A few months later the employer and I had contact again. He
mentioned that I had hurt his feelings by “calling our conversation a schpeel.”
Yes, a couple of months later he still remembered.
Well, at my initial interview, he had started off saying it wasn’t really an interview because he was going to do most of the talking. I thought schpeel sounded better than monologue, but apparently I should have said conversation. This was the beginning of my post-interview e-mail.
Dear Mr. Sensitive,
I enjoyed hearing your website schpeel on Monday.

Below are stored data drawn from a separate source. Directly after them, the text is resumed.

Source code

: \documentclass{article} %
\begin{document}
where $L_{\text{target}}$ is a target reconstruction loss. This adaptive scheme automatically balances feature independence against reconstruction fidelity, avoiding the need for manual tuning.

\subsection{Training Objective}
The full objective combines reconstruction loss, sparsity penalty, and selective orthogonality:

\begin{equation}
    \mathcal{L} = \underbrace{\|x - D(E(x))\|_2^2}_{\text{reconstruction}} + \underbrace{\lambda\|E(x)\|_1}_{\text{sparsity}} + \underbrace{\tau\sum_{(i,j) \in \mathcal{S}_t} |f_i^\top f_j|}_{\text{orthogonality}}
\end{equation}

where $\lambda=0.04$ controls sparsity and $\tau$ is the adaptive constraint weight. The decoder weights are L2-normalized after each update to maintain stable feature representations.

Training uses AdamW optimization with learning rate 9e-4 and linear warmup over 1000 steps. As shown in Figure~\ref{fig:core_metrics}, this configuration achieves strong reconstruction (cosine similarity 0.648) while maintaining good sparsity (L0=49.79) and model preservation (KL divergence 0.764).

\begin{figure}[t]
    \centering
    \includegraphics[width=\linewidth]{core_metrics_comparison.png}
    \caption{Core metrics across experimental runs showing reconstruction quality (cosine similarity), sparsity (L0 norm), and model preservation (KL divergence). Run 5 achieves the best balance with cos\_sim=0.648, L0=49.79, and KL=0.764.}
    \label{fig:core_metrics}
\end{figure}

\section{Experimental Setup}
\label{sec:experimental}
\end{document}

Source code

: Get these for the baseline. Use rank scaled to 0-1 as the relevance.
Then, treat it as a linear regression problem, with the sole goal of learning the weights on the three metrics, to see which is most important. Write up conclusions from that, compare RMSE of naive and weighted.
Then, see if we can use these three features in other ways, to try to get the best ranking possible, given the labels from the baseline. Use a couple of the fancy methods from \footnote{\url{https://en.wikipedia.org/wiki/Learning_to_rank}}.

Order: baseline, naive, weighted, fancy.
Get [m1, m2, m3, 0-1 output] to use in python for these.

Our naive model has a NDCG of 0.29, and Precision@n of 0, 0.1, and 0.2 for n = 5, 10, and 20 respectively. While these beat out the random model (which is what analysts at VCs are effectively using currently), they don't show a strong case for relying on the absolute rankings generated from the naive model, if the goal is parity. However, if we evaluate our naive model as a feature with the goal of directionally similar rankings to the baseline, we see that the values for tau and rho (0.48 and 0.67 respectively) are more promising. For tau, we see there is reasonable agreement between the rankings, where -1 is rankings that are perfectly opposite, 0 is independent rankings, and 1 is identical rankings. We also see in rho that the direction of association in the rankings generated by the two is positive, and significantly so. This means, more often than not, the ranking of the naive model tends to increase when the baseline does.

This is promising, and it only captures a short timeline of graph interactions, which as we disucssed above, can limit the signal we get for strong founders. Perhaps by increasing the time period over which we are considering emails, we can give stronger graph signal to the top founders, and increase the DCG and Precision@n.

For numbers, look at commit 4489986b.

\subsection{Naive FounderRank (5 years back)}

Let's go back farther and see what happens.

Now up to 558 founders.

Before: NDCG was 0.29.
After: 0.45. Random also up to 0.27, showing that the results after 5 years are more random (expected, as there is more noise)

I thought that was a pretty innocuous first sentence. I know I can be overly sensitive at times, but I was pretty shocked by his sensitivity. For him to bring it up in our correspondence meant he had been stewing over it for a while. I wrote him back an apology and a definition of schpeel from Urban Dictionary. I don't know what I would've said to offend him next. I probably already did, considering he didn't write me back.
Jazzchic writes:
"My theory on spiel versus schpeel all comes down to Disney. The employees (castmembers, ahem), in their uniforms (costumes, ahem), have a script to follow, the spiel. Written the dictionary way, half the park employees (when I worked there), called it their sp-I-el. Since the park I was working at was new and the spiel kept changing, each new script progressively became more phonetic in spelling. Conformity first: You are a castmember in costume on property doing your schpeel. Always point with at least two fingers when giving directions, so as not to unintentionally insult someone by making them think you are pointing at them. Keep that happy happy smile, even when answering questions including, "What time does the three o'clock parade start." ...end ramble....

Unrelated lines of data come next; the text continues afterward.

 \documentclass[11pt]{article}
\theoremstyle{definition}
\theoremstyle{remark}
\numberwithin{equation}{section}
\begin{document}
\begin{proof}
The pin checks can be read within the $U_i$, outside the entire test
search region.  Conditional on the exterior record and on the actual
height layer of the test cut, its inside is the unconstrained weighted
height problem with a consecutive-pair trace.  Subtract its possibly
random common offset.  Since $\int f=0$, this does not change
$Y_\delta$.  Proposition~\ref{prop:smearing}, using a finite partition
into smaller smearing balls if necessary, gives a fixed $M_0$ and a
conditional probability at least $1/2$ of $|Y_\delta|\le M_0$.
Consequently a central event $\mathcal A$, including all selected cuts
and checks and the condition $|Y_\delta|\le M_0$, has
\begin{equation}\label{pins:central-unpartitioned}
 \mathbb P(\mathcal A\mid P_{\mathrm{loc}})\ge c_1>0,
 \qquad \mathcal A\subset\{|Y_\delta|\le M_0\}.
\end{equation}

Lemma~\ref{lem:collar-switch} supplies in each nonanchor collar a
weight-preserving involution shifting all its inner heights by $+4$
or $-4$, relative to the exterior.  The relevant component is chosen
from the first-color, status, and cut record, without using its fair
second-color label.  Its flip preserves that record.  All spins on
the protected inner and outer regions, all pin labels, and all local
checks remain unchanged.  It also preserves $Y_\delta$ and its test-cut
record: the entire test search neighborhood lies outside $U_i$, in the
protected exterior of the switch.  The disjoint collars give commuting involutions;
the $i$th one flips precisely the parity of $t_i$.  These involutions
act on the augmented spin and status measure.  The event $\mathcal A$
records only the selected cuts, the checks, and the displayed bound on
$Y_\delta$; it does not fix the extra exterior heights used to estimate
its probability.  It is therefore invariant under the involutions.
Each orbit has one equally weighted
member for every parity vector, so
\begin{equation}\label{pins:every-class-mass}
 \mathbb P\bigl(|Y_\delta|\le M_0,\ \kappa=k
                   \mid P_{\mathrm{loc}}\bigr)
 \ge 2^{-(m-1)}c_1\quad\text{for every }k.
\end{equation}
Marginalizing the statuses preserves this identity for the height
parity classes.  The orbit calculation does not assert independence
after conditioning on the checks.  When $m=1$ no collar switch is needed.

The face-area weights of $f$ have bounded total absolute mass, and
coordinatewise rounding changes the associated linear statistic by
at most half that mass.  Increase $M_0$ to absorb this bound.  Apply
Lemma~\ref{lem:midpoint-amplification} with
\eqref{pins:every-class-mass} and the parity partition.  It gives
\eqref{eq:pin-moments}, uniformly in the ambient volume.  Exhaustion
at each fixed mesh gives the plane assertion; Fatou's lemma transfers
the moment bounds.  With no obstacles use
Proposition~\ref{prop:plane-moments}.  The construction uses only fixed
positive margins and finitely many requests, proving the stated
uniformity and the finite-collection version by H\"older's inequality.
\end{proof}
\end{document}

If we were allowed to have taken the ever changing script off of property I would have been stashing them for later profit, I did snag my costume laundry bag though!"
Updated Yiddish definition
On LukeFord.net:
David Deutsch writes: "Ms. [Cathy] Seipp (and you may inform her of this privately, as I'm not trying to embarrass her, since she never claimed to be a Yiddishist, just a large-bladdered Jewess) is incorrect in saying that "spiel" means song. It means "play," and can be used, as in English, as both a verb or noun. It is the latter use that she is familiar with, like a Purim Schpiel (to use the Yinglish spelling, which gives the reader a more accurate key to pronunciation). In that sense, it can mean a "song and dance routine," but it isn't a song. A song is a lied in German, or a lied, zemer, or shir in Yiddish. I hope her ability to be set straight when wrong is as well-developed as both her ability to set others straight, and, of course, her ears."